Many critics, including Amy Kaplan ("Nation, Region, and Empire" in the Columbia Literary History of the United States) and Richard Brodhead (Cultures of Letters), have argued that this literary movement contributed to the reunification of the country after the Civil War and to the building of national identity toward the end of the nineteenth century. According to Brodhead, "regionalism's representation of vernacular cultures as enclaves of tradition insulated from larger cultural contact is palpably a fiction . . . its public function was not just to mourn lost cultures but to purvey a certain story of contemporary cultures and of the relations among them". In chronicling the nation's stories about its regions and mythical origins, local color fiction through its presence—and, later, its absence—contributed to the narrative of unified nationhood that late nineteenth-century America sought to construct.

US Regional Writers

New England regional writers

  • Stephen King

  • Harriet Beecher Stowe

  • Mary E. Wilkins Freeman

  • Harry Baughlicher

  • Sarah Orne Jewett

Southern regional writers

  • William Faulkner

  • Harper Lee

  • Mark Twain

  • Charles W. Chesnutt

  • Kate Chopin

Midwestern regional writers

  • Willa Cather

  • E.W. Howe

  • James Whitcomb Riley

  • Sinclair Lewis

Western & Others

  • Bret Harte

  • David Lee, Utah

  • Kyle McCormick

  • John Steinbeck, Central California

Slave narrative

The slave narrative is a literary form which grew out of the written accounts of enslaved Africans in Britain and its colonies, including the later United States, Canada and Caribbean nations.

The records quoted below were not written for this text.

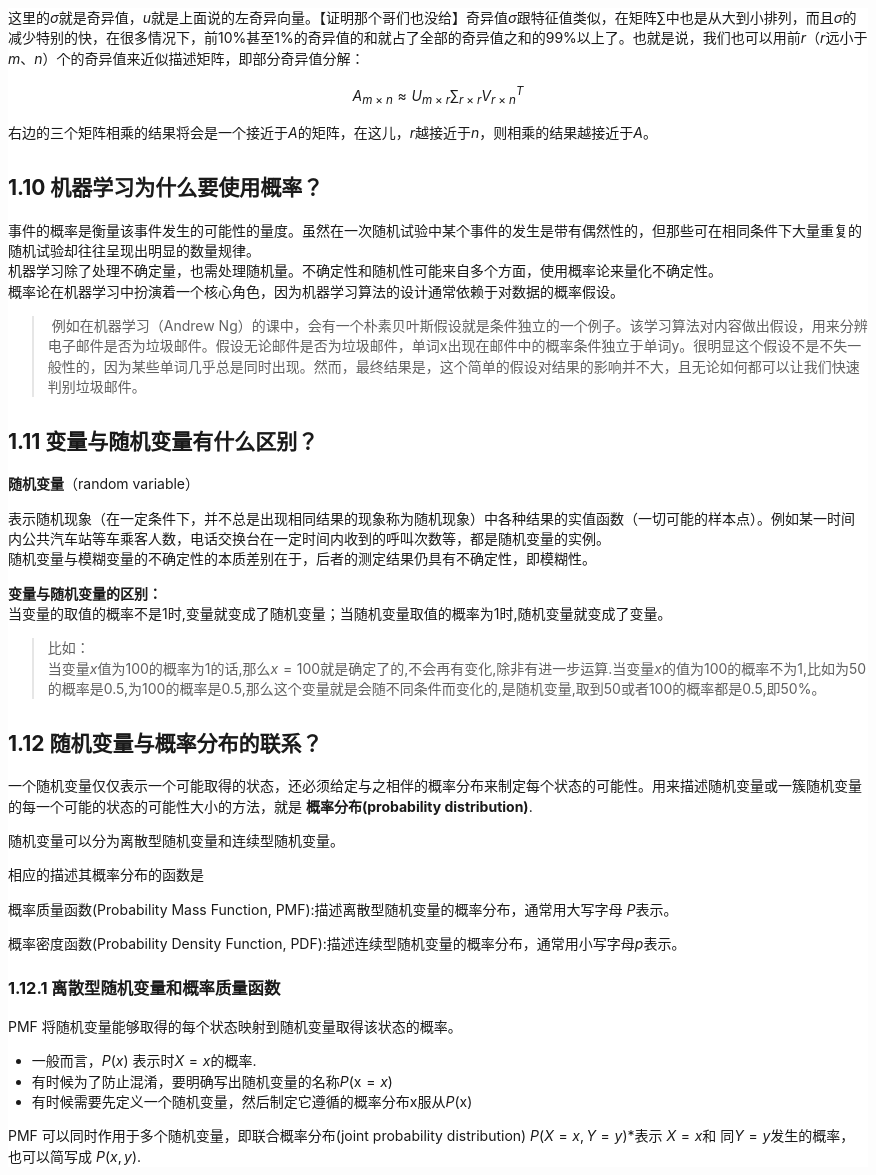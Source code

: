 这里的$\sigma$就是奇异值，$u$就是上面说的左奇异向量。【证明那个哥们也没给】
​奇异值$\sigma$跟特征值类似，在矩阵$\sum$中也是从大到小排列，而且$\sigma$的减少特别的快，在很多情况下，前10%甚至1%的奇异值的和就占了全部的奇异值之和的99%以上了。也就是说，我们也可以用前$r$（$r$远小于$m、n$）个的奇异值来近似描述矩阵，即部分奇异值分解：

$$
A_{m\times n}\approx U_{m \times r}\sum_{r\times r}V_{r \times n}^T
$$

右边的三个矩阵相乘的结果将会是一个接近于$A$的矩阵，在这儿，$r$越接近于$n$，则相乘的结果越接近于$A$。

## 1.10 机器学习为什么要使用概率？  
事件的概率是衡量该事件发生的可能性的量度。虽然在一次随机试验中某个事件的发生是带有偶然性的，但那些可在相同条件下大量重复的随机试验却往往呈现出明显的数量规律。  
​机器学习除了处理不确定量，也需处理随机量。不确定性和随机性可能来自多个方面，使用概率论来量化不确定性。  
​概率论在机器学习中扮演着一个核心角色，因为机器学习算法的设计通常依赖于对数据的概率假设。  

>​	例如在机器学习（Andrew Ng）的课中，会有一个朴素贝叶斯假设就是条件独立的一个例子。该学习算法对内容做出假设，用来分辨电子邮件是否为垃圾邮件。假设无论邮件是否为垃圾邮件，单词x出现在邮件中的概率条件独立于单词y。很明显这个假设不是不失一般性的，因为某些单词几乎总是同时出现。然而，最终结果是，这个简单的假设对结果的影响并不大，且无论如何都可以让我们快速判别垃圾邮件。

## 1.11 变量与随机变量有什么区别？  
**随机变量**（random variable）

表示随机现象（在一定条件下，并不总是出现相同结果的现象称为随机现象）中各种结果的实值函数（一切可能的样本点）。例如某一时间内公共汽车站等车乘客人数，电话交换台在一定时间内收到的呼叫次数等，都是随机变量的实例。  
​随机变量与模糊变量的不确定性的本质差别在于，后者的测定结果仍具有不确定性，即模糊性。

**变量与随机变量的区别：**  
​当变量的取值的概率不是1时,变量就变成了随机变量；当随机变量取值的概率为1时,随机变量就变成了变量。

> 比如：  
> ​	当变量$x$值为100的概率为1的话,那么$x=100$就是确定了的,不会再有变化,除非有进一步运算.
> ​	当变量$x$的值为100的概率不为1,比如为50的概率是0.5,为100的概率是0.5,那么这个变量就是会随不同条件而变化的,是随机变量,取到50或者100的概率都是0.5,即50%。  

## 1.12 随机变量与概率分布的联系？

一个随机变量仅仅表示一个可能取得的状态，还必须给定与之相伴的概率分布来制定每个状态的可能性。用来描述随机变量或一簇随机变量的每一个可能的状态的可能性大小的方法，就是 **概率分布(probability distribution)**.

随机变量可以分为离散型随机变量和连续型随机变量。

相应的描述其概率分布的函数是 

概率质量函数(Probability Mass Function, PMF):描述离散型随机变量的概率分布，通常用大写字母 $P$表示。

概率密度函数(Probability Density Function, PDF):描述连续型随机变量的概率分布，通常用小写字母$p$表示。

### 1.12.1 离散型随机变量和概率质量函数

PMF 将随机变量能够取得的每个状态映射到随机变量取得该状态的概率。

- 一般而言，$P(x)$ 表示时$X=x$的概率.
- 有时候为了防止混淆，要明确写出随机变量的名称$P($x$=x)$ 
- 有时候需要先定义一个随机变量，然后制定它遵循的概率分布x服从$P($x$)$ 

PMF 可以同时作用于多个随机变量，即联合概率分布(joint probability distribution) $P(X=x,Y=y)$*表示 $X=x$和 同$Y=y$发生的概率，也可以简写成 $P(x,y)$.
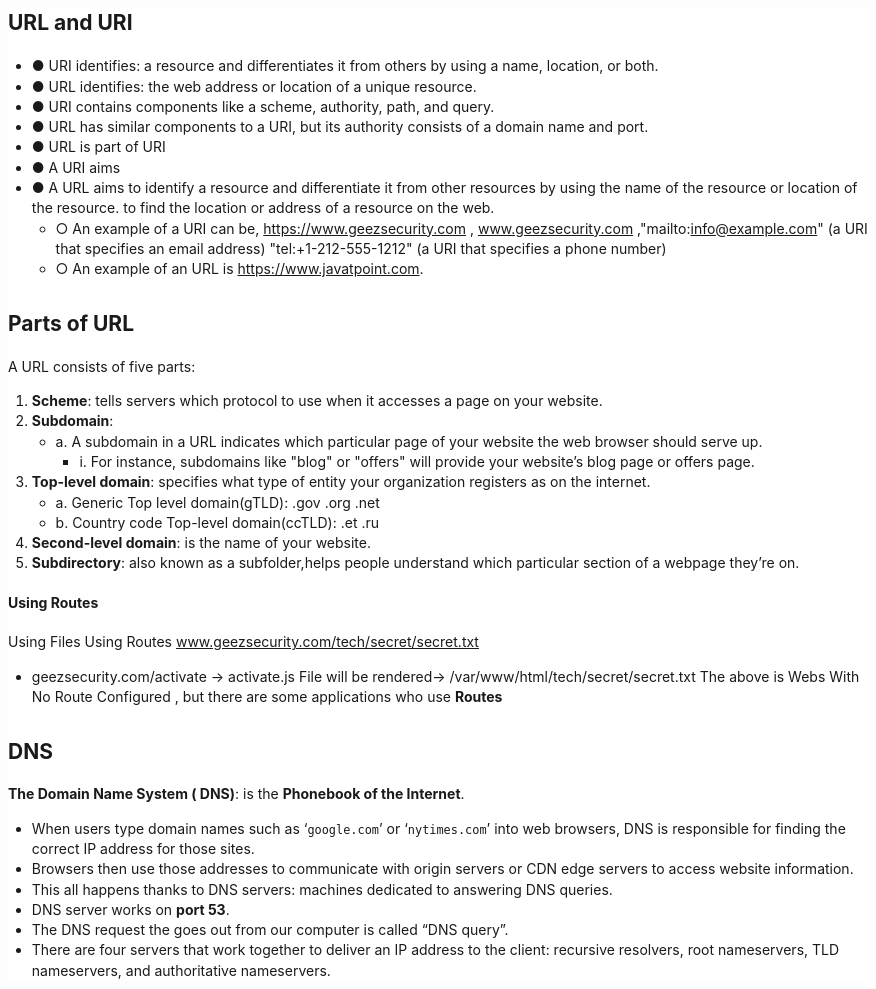 

## URL and URI

- ● URI identifies: a resource and differentiates it from others by using a name, location, or both. 
- ● URL identifies: the web address or location of a unique resource. 
- ● URI contains components like a scheme, authority, path, and query. 
- ● URL has similar components to a URI, but its authority consists of a domain name and port. 
- ● URL is part of URI 
- ● A URI aims 
- ● A URL aims to identify a resource and differentiate it from other resources by using the name of the resource or location of the resource. to find the location or address of a resource on the web. 
	- ○ An example of a URI can be, https://www.geezsecurity.com , www.geezsecurity.com ,"mailto:info@example.com" (a URI that specifies an email address) "tel:+1-212-555-1212" (a URI that specifies a phone number) 
	- ○ An example of an URL is https://www.javatpoint.com.

## Parts of URL

A URL consists of five parts:
1. **Scheme**: tells servers which protocol to use when it accesses a page on your website.
2. **Subdomain**:
	- a.  A subdomain in a URL indicates which particular page of your website the web browser should serve up.
		- i. For instance, subdomains like "blog" or "offers" will provide your website’s blog page or offers page.
3. **Top-level domain**: specifies what type of entity your organization registers as on the internet. 
	 - a. Generic Top level domain(gTLD): .gov .org .net 
	 - b. Country code Top-level domain(ccTLD): .et .ru
4. **Second-level domain**: is the name of your website.
5. **Subdirectory**: also known as a subfolder,helps people understand which particular section of a webpage they’re on.

#### Using Routes

Using Files Using Routes www.geezsecurity.com/tech/secret/secret.txt
- geezsecurity.com/activate -> activate.js File will be rendered-> /var/www/html/tech/secret/secret.txt The above is Webs With No Route Configured , but there are some applications who use **Routes**


## DNS

**The Domain Name System ( DNS)**: is the **Phonebook of the Internet**.<br>
- When users type domain names such as ‘`google.com`’ or ‘`nytimes.com`’ into web browsers, DNS is responsible for finding the correct IP address for those sites.
- Browsers then use those addresses to communicate with origin servers or CDN edge servers to access website information.
- This all happens thanks to DNS servers: machines dedicated to answering DNS queries.
- DNS server works on **port 53**.
- The DNS request the goes out from our computer is called “DNS query”.
- There are four servers that work together to deliver an IP address to the client: recursive resolvers, root nameservers, TLD nameservers, and authoritative nameservers.

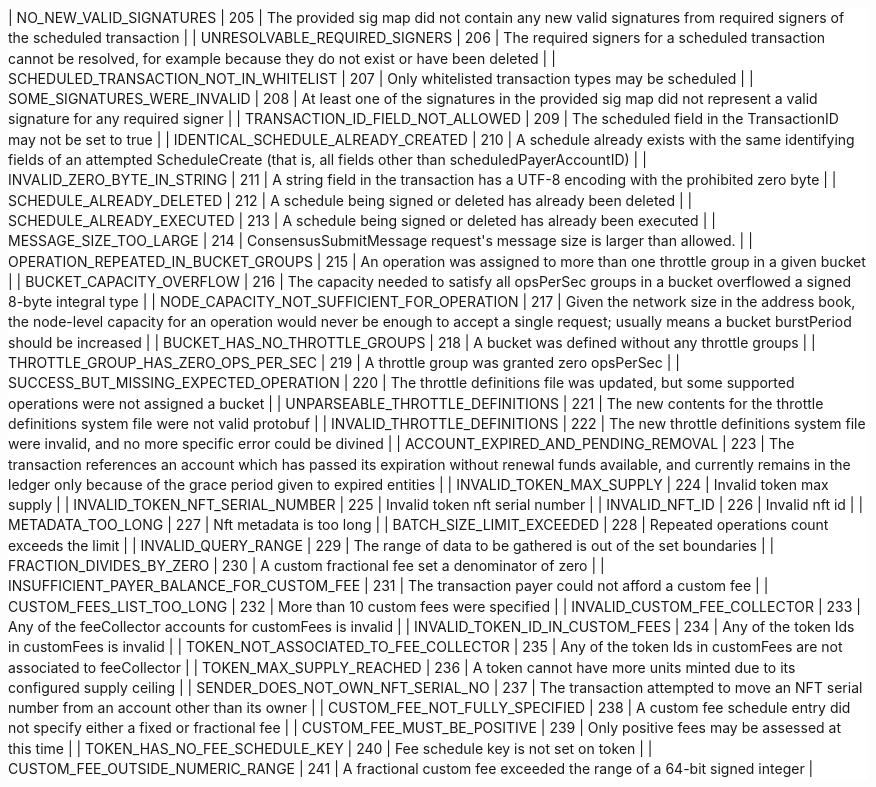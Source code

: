 | NO_NEW_VALID_SIGNATURES | 205 | The provided sig map did not contain any new valid signatures from required signers of the scheduled transaction |
| UNRESOLVABLE_REQUIRED_SIGNERS | 206 | The required signers for a scheduled transaction cannot be resolved, for example because they do not exist or have been deleted |
| SCHEDULED_TRANSACTION_NOT_IN_WHITELIST | 207 | Only whitelisted transaction types may be scheduled |
| SOME_SIGNATURES_WERE_INVALID | 208 | At least one of the signatures in the provided sig map did not represent a valid signature for any required signer |
| TRANSACTION_ID_FIELD_NOT_ALLOWED | 209 | The scheduled field in the TransactionID may not be set to true |
| IDENTICAL_SCHEDULE_ALREADY_CREATED | 210 | A schedule already exists with the same identifying fields of an attempted ScheduleCreate (that is, all fields other than scheduledPayerAccountID) |
| INVALID_ZERO_BYTE_IN_STRING | 211 | A string field in the transaction has a UTF-8 encoding with the prohibited zero byte |
| SCHEDULE_ALREADY_DELETED | 212 | A schedule being signed or deleted has already been deleted |
| SCHEDULE_ALREADY_EXECUTED | 213 | A schedule being signed or deleted has already been executed |
| MESSAGE_SIZE_TOO_LARGE | 214 | ConsensusSubmitMessage request&#39;s message size is larger than allowed. |
| OPERATION_REPEATED_IN_BUCKET_GROUPS | 215 | An operation was assigned to more than one throttle group in a given bucket |
| BUCKET_CAPACITY_OVERFLOW | 216 | The capacity needed to satisfy all opsPerSec groups in a bucket overflowed a signed 8-byte integral type |
| NODE_CAPACITY_NOT_SUFFICIENT_FOR_OPERATION | 217 | Given the network size in the address book, the node-level capacity for an operation would never be enough to accept a single request; usually means a bucket burstPeriod should be increased |
| BUCKET_HAS_NO_THROTTLE_GROUPS | 218 | A bucket was defined without any throttle groups |
| THROTTLE_GROUP_HAS_ZERO_OPS_PER_SEC | 219 | A throttle group was granted zero opsPerSec |
| SUCCESS_BUT_MISSING_EXPECTED_OPERATION | 220 | The throttle definitions file was updated, but some supported operations were not assigned a bucket |
| UNPARSEABLE_THROTTLE_DEFINITIONS | 221 | The new contents for the throttle definitions system file were not valid protobuf |
| INVALID_THROTTLE_DEFINITIONS | 222 | The new throttle definitions system file were invalid, and no more specific error could be divined |
| ACCOUNT_EXPIRED_AND_PENDING_REMOVAL | 223 | The transaction references an account which has passed its expiration without renewal funds available, and currently remains in the ledger only because of the grace period given to expired entities |
| INVALID_TOKEN_MAX_SUPPLY | 224 | Invalid token max supply |
| INVALID_TOKEN_NFT_SERIAL_NUMBER | 225 | Invalid token nft serial number |
| INVALID_NFT_ID | 226 | Invalid nft id |
| METADATA_TOO_LONG | 227 | Nft metadata is too long |
| BATCH_SIZE_LIMIT_EXCEEDED | 228 | Repeated operations count exceeds the limit |
| INVALID_QUERY_RANGE | 229 | The range of data to be gathered is out of the set boundaries |
| FRACTION_DIVIDES_BY_ZERO | 230 | A custom fractional fee set a denominator of zero |
| INSUFFICIENT_PAYER_BALANCE_FOR_CUSTOM_FEE | 231 | The transaction payer could not afford a custom fee |
| CUSTOM_FEES_LIST_TOO_LONG | 232 | More than 10 custom fees were specified |
| INVALID_CUSTOM_FEE_COLLECTOR | 233 | Any of the feeCollector accounts for customFees is invalid |
| INVALID_TOKEN_ID_IN_CUSTOM_FEES | 234 | Any of the token Ids in customFees is invalid |
| TOKEN_NOT_ASSOCIATED_TO_FEE_COLLECTOR | 235 | Any of the token Ids in customFees are not associated to feeCollector |
| TOKEN_MAX_SUPPLY_REACHED | 236 | A token cannot have more units minted due to its configured supply ceiling |
| SENDER_DOES_NOT_OWN_NFT_SERIAL_NO | 237 | The transaction attempted to move an NFT serial number from an account other than its owner |
| CUSTOM_FEE_NOT_FULLY_SPECIFIED | 238 | A custom fee schedule entry did not specify either a fixed or fractional fee |
| CUSTOM_FEE_MUST_BE_POSITIVE | 239 | Only positive fees may be assessed at this time |
| TOKEN_HAS_NO_FEE_SCHEDULE_KEY | 240 | Fee schedule key is not set on token |
| CUSTOM_FEE_OUTSIDE_NUMERIC_RANGE | 241 | A fractional custom fee exceeded the range of a 64-bit signed integer |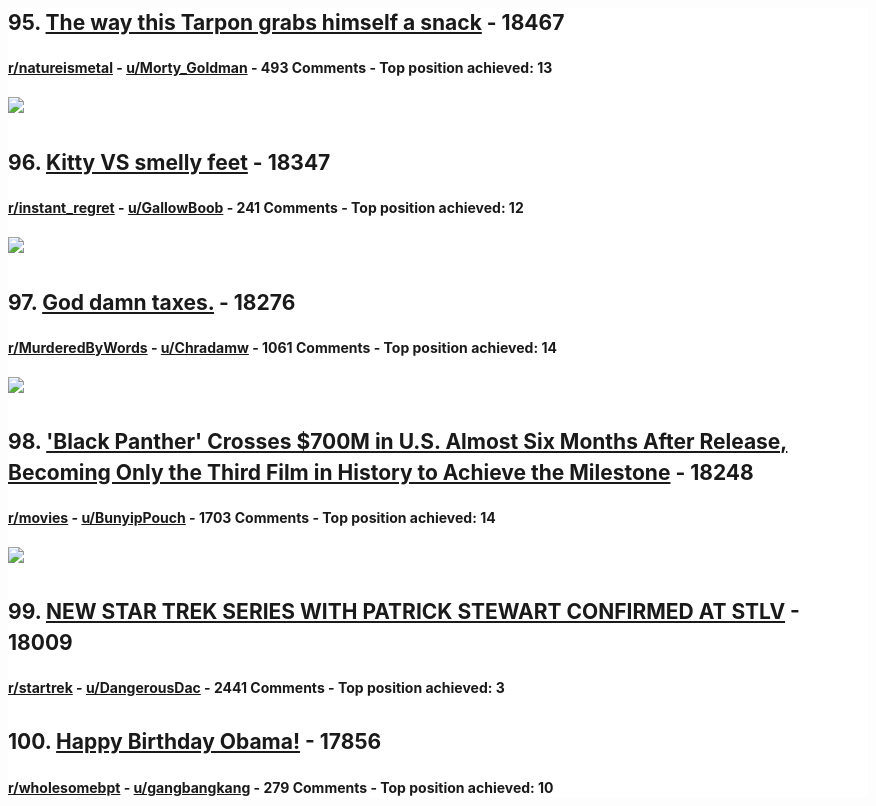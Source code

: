 ## 95. [The way this Tarpon grabs himself a snack](http://reddit.com/r/natureismetal/comments/94jibi/the_way_this_tarpon_grabs_himself_a_snack/) - 18467
#### [r/natureismetal](http://reddit.com/r/natureismetal) - [u/Morty_Goldman](http://reddit.com/u/Morty_Goldman) - 493 Comments - Top position achieved: 13

<a href="https://i.imgur.com/9s6Wd1T.gifv"><img src="https://b.thumbs.redditmedia.com/kG14clxCTuDTRkciEHosfUazmAJbP5idpBRZbDXePvY.jpg"></img></a>

## 96. [Kitty VS smelly feet](http://reddit.com/r/instant_regret/comments/94ksmj/kitty_vs_smelly_feet/) - 18347
#### [r/instant_regret](http://reddit.com/r/instant_regret) - [u/GallowBoob](http://reddit.com/u/GallowBoob) - 241 Comments - Top position achieved: 12

<a href="https://gfycat.com/UnlawfulGratefulAsianlion"><img src="https://b.thumbs.redditmedia.com/bVxamzOb_z7swjpdv3kQMVrCO7ssdXIgpz-gdI7SqYY.jpg"></img></a>

## 97. [God damn taxes.](http://reddit.com/r/MurderedByWords/comments/94jx07/god_damn_taxes/) - 18276
#### [r/MurderedByWords](http://reddit.com/r/MurderedByWords) - [u/Chradamw](http://reddit.com/u/Chradamw) - 1061 Comments - Top position achieved: 14

<a href="https://i.redd.it/king6rndh3e11.jpg"><img src="https://b.thumbs.redditmedia.com/58AuDvBoBOHQ9vVTVabLEr4M93FhIAODxRXivTHdRRQ.jpg"></img></a>

## 98. ['Black Panther' Crosses $700M in U.S. Almost Six Months After Release, Becoming Only the Third Film in History to Achieve the Milestone](http://reddit.com/r/movies/comments/94l5ne/black_panther_crosses_700m_in_us_almost_six/) - 18248
#### [r/movies](http://reddit.com/r/movies) - [u/BunyipPouch](http://reddit.com/u/BunyipPouch) - 1703 Comments - Top position achieved: 14

<a href="https://www.hollywoodreporter.com/heat-vision/box-office-black-panther-crosses-700m-major-milestone-1131242?utm_source=twitter"><img src="https://b.thumbs.redditmedia.com/06VXOtkk5eVbwTmb2ye_7Z1WZ-9tOyK__mGhWiJ_NZM.jpg"></img></a>

## 99. [NEW STAR TREK SERIES WITH PATRICK STEWART CONFIRMED AT STLV](http://reddit.com/r/startrek/comments/94m5cn/new_star_trek_series_with_patrick_stewart/) - 18009
#### [r/startrek](http://reddit.com/r/startrek) - [u/DangerousDac](http://reddit.com/u/DangerousDac) - 2441 Comments - Top position achieved: 3

## 100. [Happy Birthday Obama!](http://reddit.com/r/wholesomebpt/comments/94k6wy/happy_birthday_obama/) - 17856
#### [r/wholesomebpt](http://reddit.com/r/wholesomebpt) - [u/gangbangkang](http://reddit.com/u/gangbangkang) - 279 Comments - Top position achieved: 10
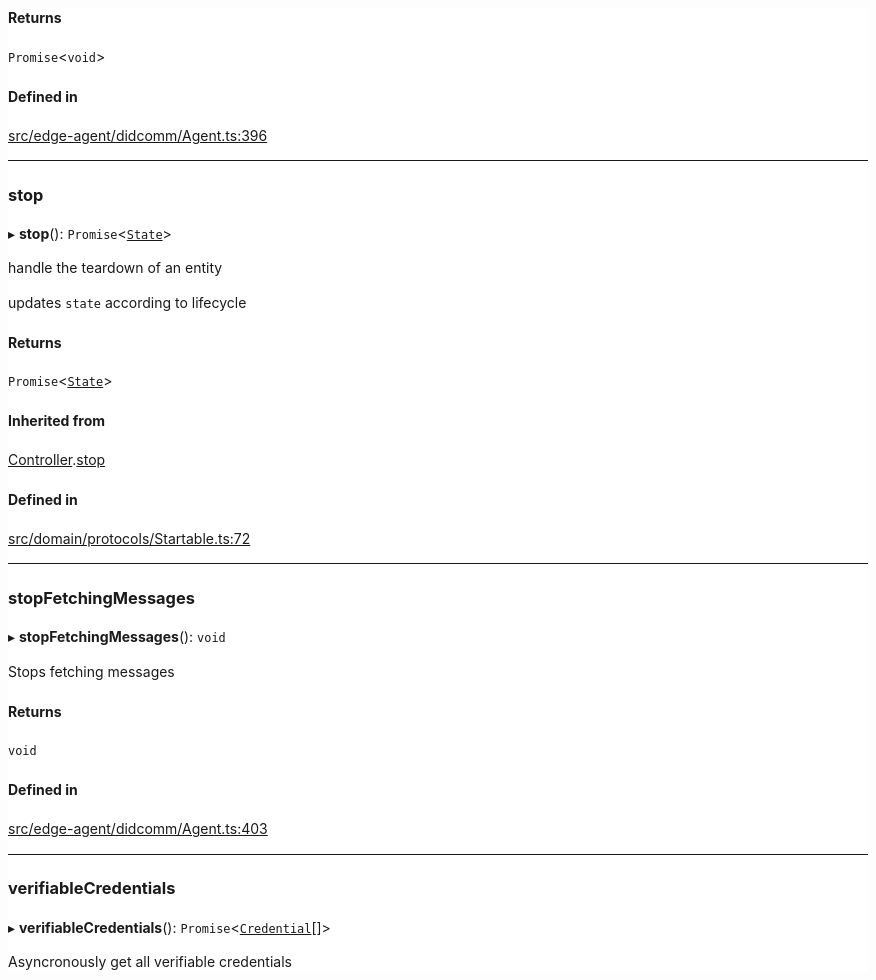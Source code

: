 #### Returns

`Promise`\<`void`\>

#### Defined in

[src/edge-agent/didcomm/Agent.ts:396](https://github.com/hyperledger-identus/sdk-ts/blob/bc699428ddd8313d8025ef810d8e7784a65f26cc/src/edge-agent/didcomm/Agent.ts#L396)

___

### stop

▸ **stop**(): `Promise`\<[`State`](../enums/Domain.Protocols.Startable.State.md)\>

handle the teardown of an entity

updates `state` according to lifecycle

#### Returns

`Promise`\<[`State`](../enums/Domain.Protocols.Startable.State.md)\>

#### Inherited from

[Controller](Domain.Protocols.Startable.Controller.md).[stop](Domain.Protocols.Startable.Controller.md#stop)

#### Defined in

[src/domain/protocols/Startable.ts:72](https://github.com/hyperledger-identus/sdk-ts/blob/bc699428ddd8313d8025ef810d8e7784a65f26cc/src/domain/protocols/Startable.ts#L72)

___

### stopFetchingMessages

▸ **stopFetchingMessages**(): `void`

Stops fetching messages

#### Returns

`void`

#### Defined in

[src/edge-agent/didcomm/Agent.ts:403](https://github.com/hyperledger-identus/sdk-ts/blob/bc699428ddd8313d8025ef810d8e7784a65f26cc/src/edge-agent/didcomm/Agent.ts#L403)

___

### verifiableCredentials

▸ **verifiableCredentials**(): `Promise`\<[`Credential`](Domain.Credential.md)[]\>

Asyncronously get all verifiable credentials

Some six thousand former slaves from North America and the Caribbean gave accounts of their lives during the 18th and 19th centuries, with about 150 narratives published as separate books or pamphlets. In the 1930s in the United States, during the Great Depression, additional oral narratives on life during slavery were collected by writers sponsored and published by the Works Progress Administration (WPA) of the President Franklin D. Roosevelt's administration.

Some of the earliest memoirs of enslavement were written by white Europeans and Americans captured and enslaved in North Africa, usually by Barbary pirates. These were part of a broad category of "captivity narratives", which later included accounts by colonists and American settlers in North America and the United States who were captured and held by Native Americans. Several well-known ones were published before the American Revolution. Later accounts were by Americans captured by western tribes during 19th century migrations.

In addition, the division between slaves and prisoners of war, for example, was not always clear. A broader name for the genre is "captivity literature". As more attention is paid to the problem of contemporary slavery in the 20th and 21st centuries, additional slave narratives are written and published.